ELRC was a keystone in establishing a multilingual digital ecosystem in Europe, facilitating the collection and sharing of over 3,306 language resources, including written and spoken corpora, grammars, and terminology databases, from and for the public sector. Through a number of conferences and workshops, the initiative added impetus to the collection and utilisation of multilingual data across Europe and fostered a community of practice dedicated to breaking down language barriers and promoting inclusivity.
In the scope of the ELRC initiative, assessments and evaluations were also carried out for supporting the development of several CEF Generic Services projects and of eTranslation, the European Commission’s Machine Translation system available under Digital Europe Language Tools.

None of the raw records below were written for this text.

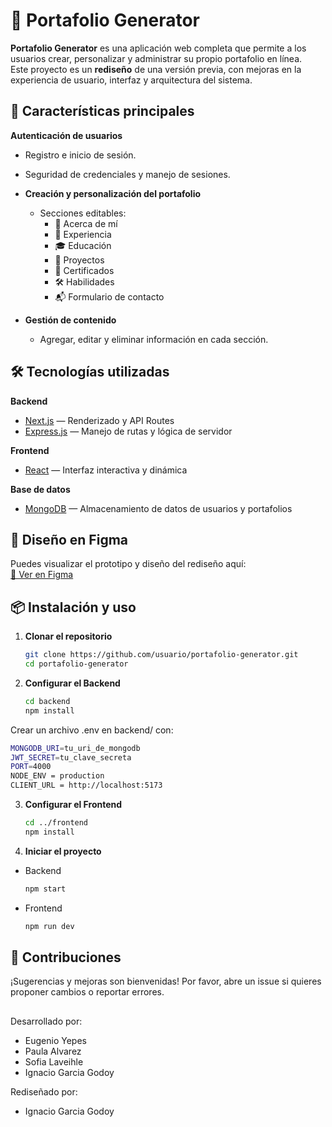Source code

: # 📂 Portafolio Generator

**Portafolio Generator** es una aplicación web completa que permite a los usuarios crear, personalizar y administrar su propio portafolio en línea.  
Este proyecto es un **rediseño** de una versión previa, con mejoras en la experiencia de usuario, interfaz y arquitectura del sistema.

## 🚀 Características principales

 **Autenticación de usuarios**
  - Registro e inicio de sesión.
  - Seguridad de credenciales y manejo de sesiones.

- **Creación y personalización del portafolio**
  - Secciones editables:
    - 📌 Acerca de mí
    - 💼 Experiencia
    - 🎓 Educación
    - 📂 Proyectos
    - 📜 Certificados
    - 🛠 Habilidades
    - 📬 Formulario de contacto

- **Gestión de contenido**
  - Agregar, editar y eliminar información en cada sección.

## 🛠 Tecnologías utilizadas

**Backend**
- [Next.js](https://nextjs.org/) — Renderizado y API Routes
- [Express.js](https://expressjs.com/) — Manejo de rutas y lógica de servidor

**Frontend**
- [React](https://react.dev/) — Interfaz interactiva y dinámica

**Base de datos**
- [MongoDB](https://www.mongodb.com/) — Almacenamiento de datos de usuarios y portafolios

## 🎨 Diseño en Figma

Puedes visualizar el prototipo y diseño del rediseño aquí:  
[🔗 Ver en Figma](https://www.figma.com/design/J1PzwsmQZqv5VZWMi6nHy0/Portfolio-Generator-Rework?node-id=0-1&t=odhsoBCFKI87klbq-1)

## 📦 Instalación y uso

1. **Clonar el repositorio**
   ```bash
   git clone https://github.com/usuario/portafolio-generator.git
   cd portafolio-generator
   ```

2. **Configurar el Backend**
   ```bash
   cd backend
   npm install
   ```

Crear un archivo .env en backend/ con:
   ```bash 
   MONGODB_URI=tu_uri_de_mongodb
   JWT_SECRET=tu_clave_secreta
   PORT=4000
   NODE_ENV = production
   CLIENT_URL = http://localhost:5173
   ```

3. **Configurar el Frontend**
   ```bash 
   cd ../frontend
   npm install
   ```

4. **Iniciar el proyecto**
- Backend
   ```bash 
   npm start
   ```
- Frontend
   ```bash 
   npm run dev
   ```

## 💬 Contribuciones
¡Sugerencias y mejoras son bienvenidas!
Por favor, abre un issue si quieres proponer cambios o reportar errores.

##

Desarrollado por: 
- Eugenio Yepes
- Paula Alvarez
- Sofia Laveihle
- Ignacio Garcia Godoy

Rediseñado por:
- Ignacio Garcia Godoy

Please note that the e-mail address info[at]lr-coordination.eu is not active anymore. For any info, please contact secretariatlanguage-data-space [dot] eu (secretariat[at]language-data-space[dot]eu).
From 2015 to 2022, ELRC hosted a variety of events at both European and national level. These events aimed to heighten awareness about the importance of language data, encourage its sharing, address legal and technical challenges related to data sharing, and discuss practices in using machine translation and other language technologies.
The ELRC Workshops prompted local initiatives to underline the indispensable value of language data, focusing on effective language management and the development of appropriate guidelines.
The ELRC Conferences established a platform for sharing knowledge and updates, which encouraged collaborative efforts in envisioning and shaping Europe's multilingual future.
ELRC Learning Centre
- What are language resources?
The term language resources refers to sets of language data and descriptions in machine readable form, including written and spoken corpora, grammar and terminology databases. Language resources can be used to build, improve, or evaluate natural language systems such as machine translation engines.
- ELRC White Paper
The first edition of the ELRC White Paper, titled Sustainable Language Data Sharing to Support Language Equality in Multilingual Europe – Why Language Data Matters, was published in December 2019. It provided an analysis of European practices for sharing language data and the challenges posed by this endeavour, as well as clear recommendations for policy-level decision makers on how to overcome such challenges.
The second edition of the ELRC White Paper, titled AI for Multilingual Europe – Why Language Data Matters, was published in December 2022. It outlined recent developments in language technology and the role of language data towards artificial intelligence (AI). The paper investigated practices, challenges, and recommendations, providing insights into AI applications, data policies and the major players in the CELT-affiliated countries.